# Try it:
Output only the lines below that start at the line containing "- If the pods never became ready, then take" and end at the line containing "This process is", with both ends kept.

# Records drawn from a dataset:
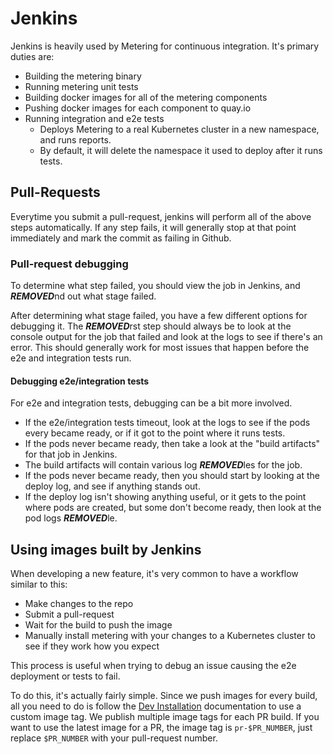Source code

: # Jenkins

Jenkins is heavily used by Metering for continuous integration.
It's primary duties are:

- Building the metering binary
- Running metering unit tests
- Building docker images for all of the metering components
- Pushing docker images for each component to quay.io
- Running integration and e2e tests
  - Deploys Metering to a real Kubernetes cluster in a new namespace, and runs reports.
  - By default, it will delete the namespace it used to deploy after it runs tests.

## Pull-Requests

Everytime you submit a pull-request, jenkins will perform all of the above steps automatically.
If any step fails, it will generally stop at that point immediately and mark the commit as failing in Github.

### Pull-request debugging

To determine what step failed, you should view the job in Jenkins, and ***REMOVED***nd out what stage failed.

After determining what stage failed, you have a few different options for debugging it.
The ***REMOVED***rst step should always be to look at the console output for the job that failed and look at the logs to see if there's an error.
This should generally work for most issues that happen before the e2e and integration tests run.

#### Debugging e2e/integration tests

For e2e and integration tests, debugging can be a bit more involved.

- If the e2e/integration tests timeout, look at the logs to see if the pods every became ready, or if it got to the point where it runs tests.
- If the pods never became ready, then take a look at the "build artifacts" for that job in Jenkins.
- The build artifacts will contain various log ***REMOVED***les for the job.
- If the pods never became ready, then you should start by looking at the deploy log, and see if anything stands out.
- If the deploy log isn't showing anything useful, or it gets to the point where pods are created, but some don't become ready, then look at the pod logs ***REMOVED***le.

## Using images built by Jenkins

When developing a new feature, it's very common to have a workflow similar to this:

- Make changes to the repo
- Submit a pull-request
- Wait for the build to push the image
- Manually install metering with your changes to a Kubernetes cluster to see if they work how you expect

This process is useful when trying to debug an issue causing the e2e deployment or tests to fail.

To do this, it's actually fairly simple.
Since we push images for every build, all you need to do is follow the [Dev Installation](developer-install.md#Customize-installation) documentation to use a custom image tag.
We publish multiple image tags for each PR build.
If you want to use the latest image for a PR, the image tag is `pr-$PR_NUMBER`, just replace `$PR_NUMBER` with your pull-request number.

# Task output:
- If the pods never became ready, then take a look at the "build artifacts" for that job in Jenkins.
- The build artifacts will contain various log ***REMOVED***les for the job.
- If the pods never became ready, then you should start by looking at the deploy log, and see if anything stands out.
- If the deploy log isn't showing anything useful, or it gets to the point where pods are created, but some don't become ready, then look at the pod logs ***REMOVED***le.

## Using images built by Jenkins

When developing a new feature, it's very common to have a workflow similar to this:

- Make changes to the repo
- Submit a pull-request
- Wait for the build to push the image
- Manually install metering with your changes to a Kubernetes cluster to see if they work how you expect

This process is useful when trying to debug an issue causing the e2e deployment or tests to fail.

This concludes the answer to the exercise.